**Assigned task**. In your copy, drop the images and return each record exactly as it stands.

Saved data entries
+++++

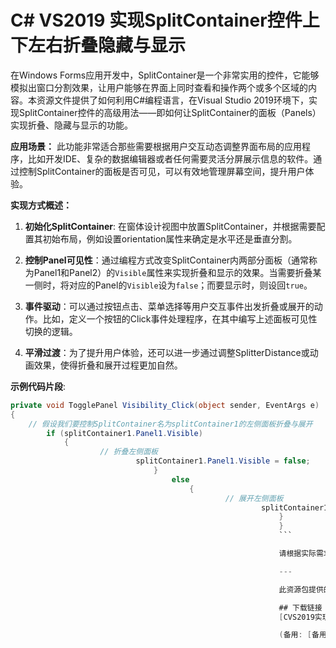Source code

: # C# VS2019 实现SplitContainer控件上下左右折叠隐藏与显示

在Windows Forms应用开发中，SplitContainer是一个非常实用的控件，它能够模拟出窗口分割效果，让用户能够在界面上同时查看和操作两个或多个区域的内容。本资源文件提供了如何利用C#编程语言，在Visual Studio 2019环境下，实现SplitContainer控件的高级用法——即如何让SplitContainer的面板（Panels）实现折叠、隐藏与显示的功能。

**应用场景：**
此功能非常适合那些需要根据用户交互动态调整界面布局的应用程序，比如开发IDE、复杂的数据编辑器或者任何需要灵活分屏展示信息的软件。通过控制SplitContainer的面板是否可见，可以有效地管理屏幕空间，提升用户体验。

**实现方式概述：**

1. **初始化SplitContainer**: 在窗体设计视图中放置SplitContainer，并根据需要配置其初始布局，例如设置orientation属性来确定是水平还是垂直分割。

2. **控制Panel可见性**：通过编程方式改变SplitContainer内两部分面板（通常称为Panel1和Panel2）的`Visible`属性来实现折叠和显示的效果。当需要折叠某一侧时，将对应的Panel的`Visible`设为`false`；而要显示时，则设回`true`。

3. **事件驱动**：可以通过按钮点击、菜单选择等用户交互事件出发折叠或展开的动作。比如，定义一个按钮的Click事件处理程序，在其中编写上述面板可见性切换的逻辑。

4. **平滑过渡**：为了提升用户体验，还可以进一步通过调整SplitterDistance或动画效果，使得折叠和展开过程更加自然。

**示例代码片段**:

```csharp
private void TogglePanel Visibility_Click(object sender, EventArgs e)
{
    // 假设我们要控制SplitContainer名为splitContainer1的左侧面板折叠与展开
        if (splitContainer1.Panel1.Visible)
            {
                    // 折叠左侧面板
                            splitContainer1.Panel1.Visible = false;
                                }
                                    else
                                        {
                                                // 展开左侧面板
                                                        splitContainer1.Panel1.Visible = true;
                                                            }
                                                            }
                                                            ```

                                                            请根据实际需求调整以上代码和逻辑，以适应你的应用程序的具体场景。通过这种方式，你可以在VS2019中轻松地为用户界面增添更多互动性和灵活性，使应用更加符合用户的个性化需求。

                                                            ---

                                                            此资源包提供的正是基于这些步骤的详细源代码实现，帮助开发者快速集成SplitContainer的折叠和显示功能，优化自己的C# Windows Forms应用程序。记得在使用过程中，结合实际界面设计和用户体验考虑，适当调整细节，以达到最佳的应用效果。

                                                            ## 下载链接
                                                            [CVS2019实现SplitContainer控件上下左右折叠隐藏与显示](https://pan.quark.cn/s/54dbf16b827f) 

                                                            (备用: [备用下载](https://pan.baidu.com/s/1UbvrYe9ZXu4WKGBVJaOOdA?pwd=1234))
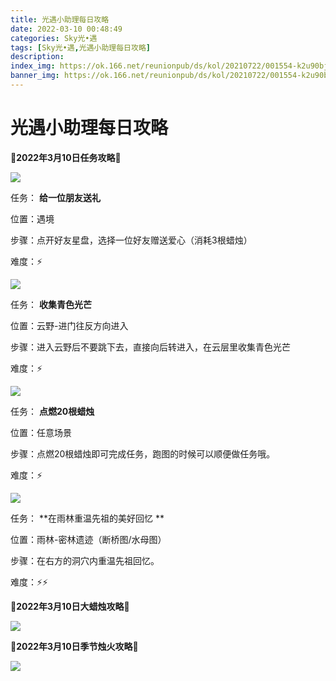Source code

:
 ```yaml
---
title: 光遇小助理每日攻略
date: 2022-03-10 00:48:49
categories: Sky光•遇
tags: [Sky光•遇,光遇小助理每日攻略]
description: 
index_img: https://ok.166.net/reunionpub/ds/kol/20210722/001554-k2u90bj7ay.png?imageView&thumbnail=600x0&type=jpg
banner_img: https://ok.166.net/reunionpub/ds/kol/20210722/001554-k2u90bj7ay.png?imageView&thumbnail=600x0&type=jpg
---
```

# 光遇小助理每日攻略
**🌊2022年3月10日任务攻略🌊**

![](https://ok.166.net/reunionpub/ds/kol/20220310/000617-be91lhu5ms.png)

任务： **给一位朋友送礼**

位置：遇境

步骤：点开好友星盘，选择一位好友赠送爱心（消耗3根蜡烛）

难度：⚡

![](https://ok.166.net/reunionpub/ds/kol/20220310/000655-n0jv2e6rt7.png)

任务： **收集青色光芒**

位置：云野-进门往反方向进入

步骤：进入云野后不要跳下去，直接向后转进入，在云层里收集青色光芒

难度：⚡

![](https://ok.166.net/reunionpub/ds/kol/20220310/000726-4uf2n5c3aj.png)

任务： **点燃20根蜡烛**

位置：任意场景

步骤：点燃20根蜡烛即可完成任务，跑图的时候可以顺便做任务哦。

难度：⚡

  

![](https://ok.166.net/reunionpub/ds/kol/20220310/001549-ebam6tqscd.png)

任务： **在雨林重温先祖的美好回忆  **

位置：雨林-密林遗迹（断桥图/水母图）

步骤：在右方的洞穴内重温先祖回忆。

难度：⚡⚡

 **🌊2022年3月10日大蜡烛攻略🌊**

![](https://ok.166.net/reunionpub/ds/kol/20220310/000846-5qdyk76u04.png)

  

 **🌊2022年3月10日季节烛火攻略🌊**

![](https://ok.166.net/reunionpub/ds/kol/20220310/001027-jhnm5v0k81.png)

+++++

**Answer section**.
Source code

: # C# VS2019 实现SplitContainer控件上下左右折叠隐藏与显示

在Windows Forms应用开发中，SplitContainer是一个非常实用的控件，它能够模拟出窗口分割效果，让用户能够在界面上同时查看和操作两个或多个区域的内容。本资源文件提供了如何利用C#编程语言，在Visual Studio 2019环境下，实现SplitContainer控件的高级用法——即如何让SplitContainer的面板（Panels）实现折叠、隐藏与显示的功能。

**应用场景：**
此功能非常适合那些需要根据用户交互动态调整界面布局的应用程序，比如开发IDE、复杂的数据编辑器或者任何需要灵活分屏展示信息的软件。通过控制SplitContainer的面板是否可见，可以有效地管理屏幕空间，提升用户体验。

**实现方式概述：**

1. **初始化SplitContainer**: 在窗体设计视图中放置SplitContainer，并根据需要配置其初始布局，例如设置orientation属性来确定是水平还是垂直分割。

2. **控制Panel可见性**：通过编程方式改变SplitContainer内两部分面板（通常称为Panel1和Panel2）的`Visible`属性来实现折叠和显示的效果。当需要折叠某一侧时，将对应的Panel的`Visible`设为`false`；而要显示时，则设回`true`。

3. **事件驱动**：可以通过按钮点击、菜单选择等用户交互事件出发折叠或展开的动作。比如，定义一个按钮的Click事件处理程序，在其中编写上述面板可见性切换的逻辑。

4. **平滑过渡**：为了提升用户体验，还可以进一步通过调整SplitterDistance或动画效果，使得折叠和展开过程更加自然。

**示例代码片段**:

```csharp
private void TogglePanel Visibility_Click(object sender, EventArgs e)
{
    // 假设我们要控制SplitContainer名为splitContainer1的左侧面板折叠与展开
        if (splitContainer1.Panel1.Visible)
            {
                    // 折叠左侧面板
                            splitContainer1.Panel1.Visible = false;
                                }
                                    else
                                        {
                                                // 展开左侧面板
                                                        splitContainer1.Panel1.Visible = true;
                                                            }
                                                            }
                                                            ```

                                                            请根据实际需求调整以上代码和逻辑，以适应你的应用程序的具体场景。通过这种方式，你可以在VS2019中轻松地为用户界面增添更多互动性和灵活性，使应用更加符合用户的个性化需求。

                                                            ---

                                                            此资源包提供的正是基于这些步骤的详细源代码实现，帮助开发者快速集成SplitContainer的折叠和显示功能，优化自己的C# Windows Forms应用程序。记得在使用过程中，结合实际界面设计和用户体验考虑，适当调整细节，以达到最佳的应用效果。

                                                            ## 下载链接
                                                            [CVS2019实现SplitContainer控件上下左右折叠隐藏与显示](https://pan.quark.cn/s/54dbf16b827f) 

                                                            (备用: [备用下载](https://pan.baidu.com/s/1UbvrYe9ZXu4WKGBVJaOOdA?pwd=1234))
Source code

:
 ```yaml
---
title: 光遇小助理每日攻略
date: 2022-03-10 00:48:49
categories: Sky光•遇
tags: [Sky光•遇,光遇小助理每日攻略]
description: 
index_img: https://ok.166.net/reunionpub/ds/kol/20210722/001554-k2u90bj7ay.png?imageView&thumbnail=600x0&type=jpg
banner_img: https://ok.166.net/reunionpub/ds/kol/20210722/001554-k2u90bj7ay.png?imageView&thumbnail=600x0&type=jpg
---
```

# 光遇小助理每日攻略
**🌊2022年3月10日任务攻略🌊**

![](https://ok.166.net/reunionpub/ds/kol/20220310/000617-be91lhu5ms.png)

任务： **给一位朋友送礼**

位置：遇境

步骤：点开好友星盘，选择一位好友赠送爱心（消耗3根蜡烛）

难度：⚡

![](https://ok.166.net/reunionpub/ds/kol/20220310/000655-n0jv2e6rt7.png)

任务： **收集青色光芒**

位置：云野-进门往反方向进入

步骤：进入云野后不要跳下去，直接向后转进入，在云层里收集青色光芒

难度：⚡

![](https://ok.166.net/reunionpub/ds/kol/20220310/000726-4uf2n5c3aj.png)

任务： **点燃20根蜡烛**

位置：任意场景

步骤：点燃20根蜡烛即可完成任务，跑图的时候可以顺便做任务哦。

难度：⚡

  

![](https://ok.166.net/reunionpub/ds/kol/20220310/001549-ebam6tqscd.png)

任务： **在雨林重温先祖的美好回忆  **

位置：雨林-密林遗迹（断桥图/水母图）

步骤：在右方的洞穴内重温先祖回忆。

难度：⚡⚡

 **🌊2022年3月10日大蜡烛攻略🌊**

![](https://ok.166.net/reunionpub/ds/kol/20220310/000846-5qdyk76u04.png)

  

 **🌊2022年3月10日季节烛火攻略🌊**

![](https://ok.166.net/reunionpub/ds/kol/20220310/001027-jhnm5v0k81.png)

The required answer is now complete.